While obtaining the history, the nurse learns the client's mother's was treated with diethylstilbestrol (DES) during her pregnancy. The nurse determines that this client is at risk for which of the following?
- A. Vulvar cancer
- B. Breast cancer
- C. Vaginal cancer
- D. Endometrial cancer
Correct Answer: C
Rationale: Vaginal cancer is associated with the risk factor of being born to mothers treated with DES during their pregnancy. The upper posterior third of the vagina is the most common site of vaginal cancer. Metastatic lesions may occur in the cervix or adjacent areas such as the vulva, uterus, or rectum. DES is not a risk factor associated with vulvar or breast cancers. Endometrial cancer occurs in women who take estrogens without the addition of progesterone for 5 or more years during and after menopause.
Following a colopsopsy, the confirmation of in situ carcinoma of the cervix has been determined. Which comment by the client indicates an appropriate understanding of the diagnosis?
- A. I will not need any further treatment.
- B. The cancer has not spread.
- C. I will need surgery and chemotherapy to increase my odds, for survival.
- D. I can wait until I have finished having babies to seek treatment.
Correct Answer: B
Rationale: Carcinoma in situ means the cancer has not left the original site and therefore has not invaded other tissues. Further treatment is required, which usually consists of cryossurgery or hysterectomy. Surgery with adjuvant chemotherapy is usually reserved for cancers that are more advanced. Even though cervical cancers tend to be slower growing, treatment should not be delayed.
The nurse is interviewing a postmenopausal client during an annual gynecologic exam. Which assessment finding presents the greatest concern in the care of this client?
- A. Positive for human papillomavirus (HPV)
- B. Use of pessary
- C. Vaginal bleeding
- D. Urinary stress incontinence
Correct Answer: C
Rationale: Vaginal bleeding in a client after menopause is abnormal and a predominant symptom for vaginal cancers. The incidence of vaginal cancer is higher among woman infected with HPV and those who use a pessary but neglect to remove and clean it. Urinary stress incontinence is not a significant concern.

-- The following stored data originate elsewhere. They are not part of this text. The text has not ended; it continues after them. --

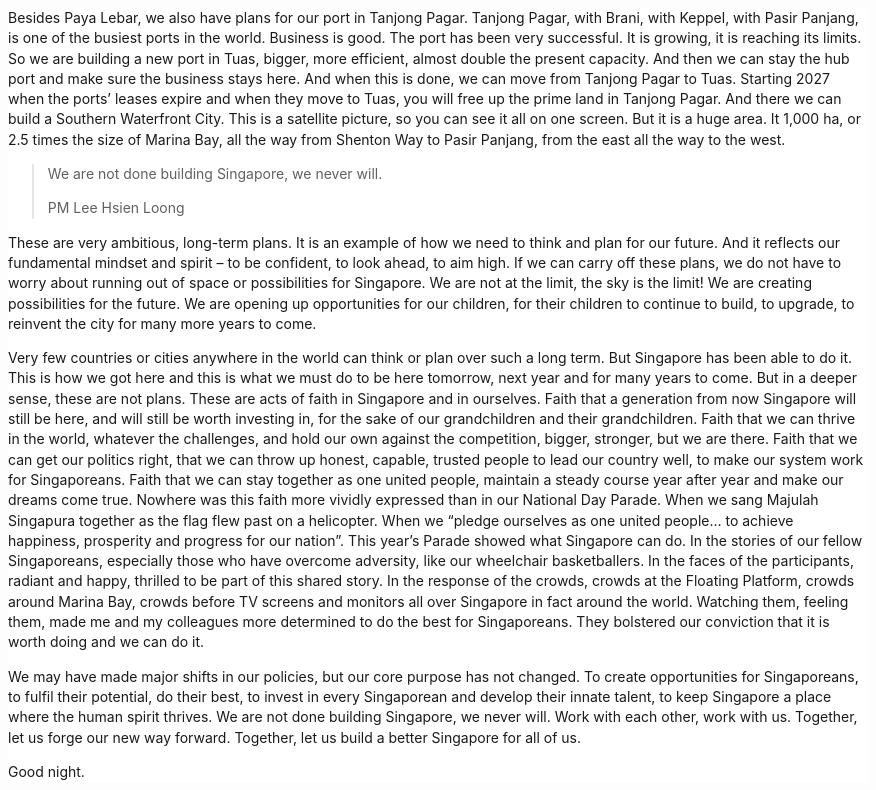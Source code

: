 Besides Paya Lebar, we also have plans for our port in Tanjong Pagar. Tanjong Pagar, with Brani, with Keppel, with Pasir Panjang, is one of the busiest ports in the world. Business is good. The port has been very successful. It is growing, it is reaching its limits. So we are building a new port in Tuas, bigger, more efficient, almost double the present capacity. And then we can stay the hub port and make sure the business stays here. And when this is done, we can move from Tanjong Pagar to Tuas. Starting 2027 when the ports’ leases expire and when they move to Tuas, you will free up the prime land in Tanjong Pagar. And there we can build a Southern Waterfront City. This is a satellite picture, so you can see it all on one screen. But it is a huge area. It 1,000 ha, or 2.5 times the size of Marina Bay, all the way from Shenton Way to Pasir Panjang, from the east all the way to the west.

>We are not done building Singapore, we never will.
>
>PM Lee Hsien Loong

These are very ambitious, long-term plans. It is an example of how we need to think and plan for our future. And it reflects our fundamental mindset and spirit – to be confident, to look ahead, to aim high. If we can carry off these plans, we do not have to worry about running out of space or possibilities for Singapore. We are not at the limit, the sky is the limit! We are creating possibilities for the future. We are opening up opportunities for our children, for their children to continue to build, to upgrade, to reinvent the city for many more years to come.

Very few countries or cities anywhere in the world can think or plan over such a long term. But Singapore has been able to do it. This is how we got here and this is what we must do to be here tomorrow, next year and for many years to come. But in a deeper sense, these are not plans. These are acts of faith in Singapore and in ourselves. Faith that a generation from now Singapore will still be here, and will still be worth investing in, for the sake of our grandchildren and their grandchildren. Faith that we can thrive in the world, whatever the challenges, and hold our own against the competition, bigger, stronger, but we are there. Faith that we can get our politics right, that we can throw up honest, capable, trusted people to lead our country well, to make our system work for Singaporeans. Faith that we can stay together as one united people, maintain a steady course year after year and make our dreams come true. Nowhere was this faith more vividly expressed than in our National Day Parade. When we sang Majulah Singapura together as the flag flew past on a helicopter. When we “pledge ourselves as one united people… to achieve happiness, prosperity and progress for our nation”. This year’s Parade showed what Singapore can do. In the stories of our fellow Singaporeans, especially those who have overcome adversity, like our wheelchair basketballers. In the faces of the participants, radiant and happy, thrilled to be part of this shared story. In the response of the crowds, crowds at the Floating Platform, crowds around Marina Bay, crowds before TV screens and monitors all over Singapore in fact around the world. Watching them, feeling them, made me and my colleagues more determined to do the best for Singaporeans. They bolstered our conviction that it is worth doing and we can do it.

We may have made major shifts in our policies, but our core purpose has not changed. To create opportunities for Singaporeans, to fulfil their potential, do their best, to invest in every Singaporean and develop their innate talent, to keep Singapore a place where the human spirit thrives. We are not done building Singapore, we never will. Work with each other, work with us. Together, let us forge our new way forward. Together, let us build a better Singapore for all of us.

Good night.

The nurse is caring for a client with polycystic ovarian syndrome. On which associated problem(s) will the nurse focus teaching? Select all that apply.
- A. Hypertension
- B. Hyperlippiedemia
- C. Infertility
- D. Absence of body hair
- E. Weight loss
- F. Decreased Insulin
Correct Answer: A,B,C
Rationale: Polycystic ovarian syndrome is associated with multiple endocrine abnormalities such as abnormal lipid levels, hypertension, and difficulty with conceaving due to interference of ovulation. Other symptoms include excessive body hair, weight gain, and overproduction and inefficient use of insulin.